__Brief__
Reproduce the listing verbatim through the line with "從 [選擇物件讀取類似於呼叫 Windows".

__Input records__
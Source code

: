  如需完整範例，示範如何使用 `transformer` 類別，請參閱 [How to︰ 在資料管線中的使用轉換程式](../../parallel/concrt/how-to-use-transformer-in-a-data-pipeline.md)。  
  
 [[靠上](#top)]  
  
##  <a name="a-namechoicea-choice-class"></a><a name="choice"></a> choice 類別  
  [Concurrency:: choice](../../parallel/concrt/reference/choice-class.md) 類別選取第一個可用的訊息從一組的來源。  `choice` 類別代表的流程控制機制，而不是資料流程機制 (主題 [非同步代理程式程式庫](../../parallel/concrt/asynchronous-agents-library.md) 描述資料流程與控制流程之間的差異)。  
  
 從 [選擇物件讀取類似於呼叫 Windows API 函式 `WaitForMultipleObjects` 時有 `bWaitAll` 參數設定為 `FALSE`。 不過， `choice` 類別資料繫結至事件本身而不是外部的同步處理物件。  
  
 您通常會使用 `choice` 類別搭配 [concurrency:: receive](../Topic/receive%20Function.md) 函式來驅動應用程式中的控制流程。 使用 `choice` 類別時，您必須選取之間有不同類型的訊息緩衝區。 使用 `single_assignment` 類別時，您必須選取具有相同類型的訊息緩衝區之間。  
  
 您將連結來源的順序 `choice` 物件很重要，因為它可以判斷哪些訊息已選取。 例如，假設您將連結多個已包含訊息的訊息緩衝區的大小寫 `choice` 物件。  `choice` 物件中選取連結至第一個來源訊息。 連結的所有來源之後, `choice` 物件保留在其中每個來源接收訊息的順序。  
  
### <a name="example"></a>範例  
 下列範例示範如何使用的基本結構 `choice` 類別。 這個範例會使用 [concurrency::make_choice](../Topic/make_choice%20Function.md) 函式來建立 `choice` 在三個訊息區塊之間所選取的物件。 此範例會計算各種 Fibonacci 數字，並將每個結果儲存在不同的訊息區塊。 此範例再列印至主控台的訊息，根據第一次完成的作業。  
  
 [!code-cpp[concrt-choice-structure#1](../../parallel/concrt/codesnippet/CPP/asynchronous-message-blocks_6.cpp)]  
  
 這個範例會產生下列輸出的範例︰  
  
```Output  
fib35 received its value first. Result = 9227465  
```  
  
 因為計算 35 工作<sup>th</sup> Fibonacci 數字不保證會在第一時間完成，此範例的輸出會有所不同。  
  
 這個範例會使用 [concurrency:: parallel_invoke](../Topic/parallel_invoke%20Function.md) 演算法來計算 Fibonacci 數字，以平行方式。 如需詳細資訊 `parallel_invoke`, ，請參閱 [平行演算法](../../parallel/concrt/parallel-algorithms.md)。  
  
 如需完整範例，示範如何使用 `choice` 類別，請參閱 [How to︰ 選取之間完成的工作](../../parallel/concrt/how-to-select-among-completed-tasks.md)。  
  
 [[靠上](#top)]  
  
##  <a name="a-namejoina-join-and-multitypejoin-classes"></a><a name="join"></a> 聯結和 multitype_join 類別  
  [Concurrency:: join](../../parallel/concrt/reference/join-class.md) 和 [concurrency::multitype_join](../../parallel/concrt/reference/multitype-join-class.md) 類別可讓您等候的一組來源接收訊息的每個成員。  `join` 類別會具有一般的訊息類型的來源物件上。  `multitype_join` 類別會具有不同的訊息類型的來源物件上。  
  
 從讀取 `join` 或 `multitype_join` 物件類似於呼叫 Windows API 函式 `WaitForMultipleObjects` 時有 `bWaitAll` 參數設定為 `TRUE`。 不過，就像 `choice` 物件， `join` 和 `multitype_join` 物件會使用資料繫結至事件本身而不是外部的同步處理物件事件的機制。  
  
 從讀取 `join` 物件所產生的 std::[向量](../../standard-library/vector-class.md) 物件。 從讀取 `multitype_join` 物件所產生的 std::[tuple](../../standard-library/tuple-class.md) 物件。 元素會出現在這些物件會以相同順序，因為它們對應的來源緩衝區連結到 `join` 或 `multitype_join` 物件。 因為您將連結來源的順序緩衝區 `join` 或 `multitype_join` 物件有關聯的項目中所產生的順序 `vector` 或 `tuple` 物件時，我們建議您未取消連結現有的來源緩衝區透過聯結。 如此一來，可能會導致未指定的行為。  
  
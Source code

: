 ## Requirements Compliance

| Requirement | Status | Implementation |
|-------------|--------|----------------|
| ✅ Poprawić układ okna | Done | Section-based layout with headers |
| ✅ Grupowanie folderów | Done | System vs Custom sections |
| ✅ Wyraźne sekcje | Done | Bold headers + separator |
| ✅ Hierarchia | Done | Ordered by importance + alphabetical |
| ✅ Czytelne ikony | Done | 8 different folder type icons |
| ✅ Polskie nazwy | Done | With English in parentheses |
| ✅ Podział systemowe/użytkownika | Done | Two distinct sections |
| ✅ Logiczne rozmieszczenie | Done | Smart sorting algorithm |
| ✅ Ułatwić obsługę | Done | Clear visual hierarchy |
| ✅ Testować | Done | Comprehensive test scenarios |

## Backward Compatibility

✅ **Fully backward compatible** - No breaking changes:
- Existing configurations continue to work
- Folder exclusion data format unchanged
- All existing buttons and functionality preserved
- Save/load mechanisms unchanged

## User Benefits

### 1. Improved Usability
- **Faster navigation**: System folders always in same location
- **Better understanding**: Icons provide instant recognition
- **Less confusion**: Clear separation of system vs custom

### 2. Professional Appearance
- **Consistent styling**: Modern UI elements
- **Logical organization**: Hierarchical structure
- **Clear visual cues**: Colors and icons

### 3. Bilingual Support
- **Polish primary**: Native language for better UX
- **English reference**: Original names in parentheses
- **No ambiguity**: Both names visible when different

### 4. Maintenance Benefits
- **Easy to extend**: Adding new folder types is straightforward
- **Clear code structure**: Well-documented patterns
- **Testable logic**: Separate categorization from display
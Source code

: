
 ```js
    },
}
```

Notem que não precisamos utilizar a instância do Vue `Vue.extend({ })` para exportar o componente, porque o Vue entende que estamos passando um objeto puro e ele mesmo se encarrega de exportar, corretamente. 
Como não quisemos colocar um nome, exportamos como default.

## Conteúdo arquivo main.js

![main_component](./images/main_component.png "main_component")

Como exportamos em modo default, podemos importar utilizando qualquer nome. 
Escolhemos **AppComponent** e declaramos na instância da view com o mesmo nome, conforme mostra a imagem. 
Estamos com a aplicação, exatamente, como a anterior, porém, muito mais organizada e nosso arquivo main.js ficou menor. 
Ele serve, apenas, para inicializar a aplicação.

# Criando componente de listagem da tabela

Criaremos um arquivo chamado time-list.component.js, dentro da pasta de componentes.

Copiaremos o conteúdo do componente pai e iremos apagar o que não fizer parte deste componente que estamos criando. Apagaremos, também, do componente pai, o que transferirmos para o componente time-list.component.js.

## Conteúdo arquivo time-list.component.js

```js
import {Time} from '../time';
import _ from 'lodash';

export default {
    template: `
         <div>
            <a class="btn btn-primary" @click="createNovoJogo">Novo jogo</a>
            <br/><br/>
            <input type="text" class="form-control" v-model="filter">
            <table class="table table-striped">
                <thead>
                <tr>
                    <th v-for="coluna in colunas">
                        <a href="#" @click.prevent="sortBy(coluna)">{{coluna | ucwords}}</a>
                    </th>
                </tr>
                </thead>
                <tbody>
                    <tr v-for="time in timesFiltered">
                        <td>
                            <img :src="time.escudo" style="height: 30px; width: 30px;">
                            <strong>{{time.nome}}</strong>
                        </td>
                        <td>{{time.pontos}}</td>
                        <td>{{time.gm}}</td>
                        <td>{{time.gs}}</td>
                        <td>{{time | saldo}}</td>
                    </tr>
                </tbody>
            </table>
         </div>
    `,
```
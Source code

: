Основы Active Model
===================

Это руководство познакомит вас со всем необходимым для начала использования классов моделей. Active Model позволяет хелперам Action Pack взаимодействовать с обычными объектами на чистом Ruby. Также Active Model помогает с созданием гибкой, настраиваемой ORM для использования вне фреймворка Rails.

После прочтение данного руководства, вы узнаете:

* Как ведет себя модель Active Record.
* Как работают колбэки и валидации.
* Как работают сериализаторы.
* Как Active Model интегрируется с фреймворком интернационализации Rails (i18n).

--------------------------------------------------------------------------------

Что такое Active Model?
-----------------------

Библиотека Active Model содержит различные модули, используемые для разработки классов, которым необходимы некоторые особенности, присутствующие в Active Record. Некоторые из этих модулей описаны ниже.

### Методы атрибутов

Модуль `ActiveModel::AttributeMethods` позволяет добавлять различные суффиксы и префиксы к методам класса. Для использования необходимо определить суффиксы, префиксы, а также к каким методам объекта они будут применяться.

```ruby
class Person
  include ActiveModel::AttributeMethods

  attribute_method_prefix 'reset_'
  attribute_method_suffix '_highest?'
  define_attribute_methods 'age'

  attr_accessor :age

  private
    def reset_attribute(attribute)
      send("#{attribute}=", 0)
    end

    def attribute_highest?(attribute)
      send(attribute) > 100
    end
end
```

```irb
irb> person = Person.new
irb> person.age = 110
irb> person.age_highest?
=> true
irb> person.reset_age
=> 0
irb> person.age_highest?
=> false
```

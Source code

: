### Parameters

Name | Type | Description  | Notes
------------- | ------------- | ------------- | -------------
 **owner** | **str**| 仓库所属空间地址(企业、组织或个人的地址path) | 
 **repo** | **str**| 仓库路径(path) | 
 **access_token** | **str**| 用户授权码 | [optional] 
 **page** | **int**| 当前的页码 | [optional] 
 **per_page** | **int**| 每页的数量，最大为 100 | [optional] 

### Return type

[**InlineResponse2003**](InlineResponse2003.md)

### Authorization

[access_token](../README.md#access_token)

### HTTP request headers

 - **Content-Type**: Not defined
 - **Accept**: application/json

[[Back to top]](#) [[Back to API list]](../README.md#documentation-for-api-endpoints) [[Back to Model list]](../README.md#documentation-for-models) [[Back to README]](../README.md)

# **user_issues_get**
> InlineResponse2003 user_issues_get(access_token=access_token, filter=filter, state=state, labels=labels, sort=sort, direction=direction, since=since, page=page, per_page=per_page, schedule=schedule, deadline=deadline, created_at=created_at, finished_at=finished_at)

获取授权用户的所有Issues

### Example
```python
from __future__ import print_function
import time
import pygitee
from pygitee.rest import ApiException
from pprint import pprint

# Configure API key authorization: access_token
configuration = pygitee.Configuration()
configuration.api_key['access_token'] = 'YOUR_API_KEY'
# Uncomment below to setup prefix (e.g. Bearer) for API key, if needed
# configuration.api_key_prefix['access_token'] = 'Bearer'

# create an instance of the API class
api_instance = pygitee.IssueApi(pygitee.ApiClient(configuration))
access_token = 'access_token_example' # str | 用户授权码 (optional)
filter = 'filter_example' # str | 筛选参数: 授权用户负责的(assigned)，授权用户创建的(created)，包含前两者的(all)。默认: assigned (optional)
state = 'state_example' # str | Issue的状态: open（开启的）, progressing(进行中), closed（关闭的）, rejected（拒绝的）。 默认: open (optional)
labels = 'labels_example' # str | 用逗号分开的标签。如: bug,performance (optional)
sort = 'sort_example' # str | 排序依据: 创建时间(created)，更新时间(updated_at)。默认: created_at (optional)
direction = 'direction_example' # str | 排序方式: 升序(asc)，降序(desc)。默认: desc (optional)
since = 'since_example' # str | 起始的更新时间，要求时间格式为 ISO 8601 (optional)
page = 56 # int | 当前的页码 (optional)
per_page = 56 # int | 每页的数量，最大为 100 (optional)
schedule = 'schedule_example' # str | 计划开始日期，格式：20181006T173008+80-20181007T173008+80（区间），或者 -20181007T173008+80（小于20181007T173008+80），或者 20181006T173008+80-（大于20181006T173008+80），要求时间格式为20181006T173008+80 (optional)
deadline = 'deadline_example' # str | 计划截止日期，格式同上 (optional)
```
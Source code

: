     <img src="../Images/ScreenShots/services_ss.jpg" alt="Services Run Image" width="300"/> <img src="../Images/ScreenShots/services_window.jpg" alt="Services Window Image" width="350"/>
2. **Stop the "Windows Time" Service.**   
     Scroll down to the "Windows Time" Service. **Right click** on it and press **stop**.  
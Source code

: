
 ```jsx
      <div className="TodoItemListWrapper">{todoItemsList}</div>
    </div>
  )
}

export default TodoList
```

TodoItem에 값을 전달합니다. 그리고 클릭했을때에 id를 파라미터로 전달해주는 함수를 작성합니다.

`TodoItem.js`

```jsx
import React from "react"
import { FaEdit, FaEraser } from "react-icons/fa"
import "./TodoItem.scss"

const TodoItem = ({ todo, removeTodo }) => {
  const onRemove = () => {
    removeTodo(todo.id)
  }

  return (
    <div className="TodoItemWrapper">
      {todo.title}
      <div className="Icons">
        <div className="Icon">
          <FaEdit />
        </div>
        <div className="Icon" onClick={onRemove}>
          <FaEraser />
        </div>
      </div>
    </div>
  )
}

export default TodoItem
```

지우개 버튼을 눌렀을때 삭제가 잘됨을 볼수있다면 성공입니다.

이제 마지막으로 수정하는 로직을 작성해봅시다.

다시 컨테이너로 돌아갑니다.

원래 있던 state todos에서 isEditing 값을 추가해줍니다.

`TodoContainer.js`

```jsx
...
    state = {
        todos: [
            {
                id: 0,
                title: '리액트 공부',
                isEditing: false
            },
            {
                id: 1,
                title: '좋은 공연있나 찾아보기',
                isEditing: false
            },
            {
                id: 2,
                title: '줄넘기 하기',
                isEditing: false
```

__Solution for this task__
Source code

:  如需完整範例，示範如何使用 `transformer` 類別，請參閱 [How to︰ 在資料管線中的使用轉換程式](../../parallel/concrt/how-to-use-transformer-in-a-data-pipeline.md)。  
  
 [[靠上](#top)]  
  
##  <a name="a-namechoicea-choice-class"></a><a name="choice"></a> choice 類別  
  [Concurrency:: choice](../../parallel/concrt/reference/choice-class.md) 類別選取第一個可用的訊息從一組的來源。  `choice` 類別代表的流程控制機制，而不是資料流程機制 (主題 [非同步代理程式程式庫](../../parallel/concrt/asynchronous-agents-library.md) 描述資料流程與控制流程之間的差異)。  
  
 從 [選擇物件讀取類似於呼叫 Windows API 函式 `WaitForMultipleObjects` 時有 `bWaitAll` 參數設定為 `FALSE`。 不過， `choice` 類別資料繫結至事件本身而不是外部的同步處理物件。  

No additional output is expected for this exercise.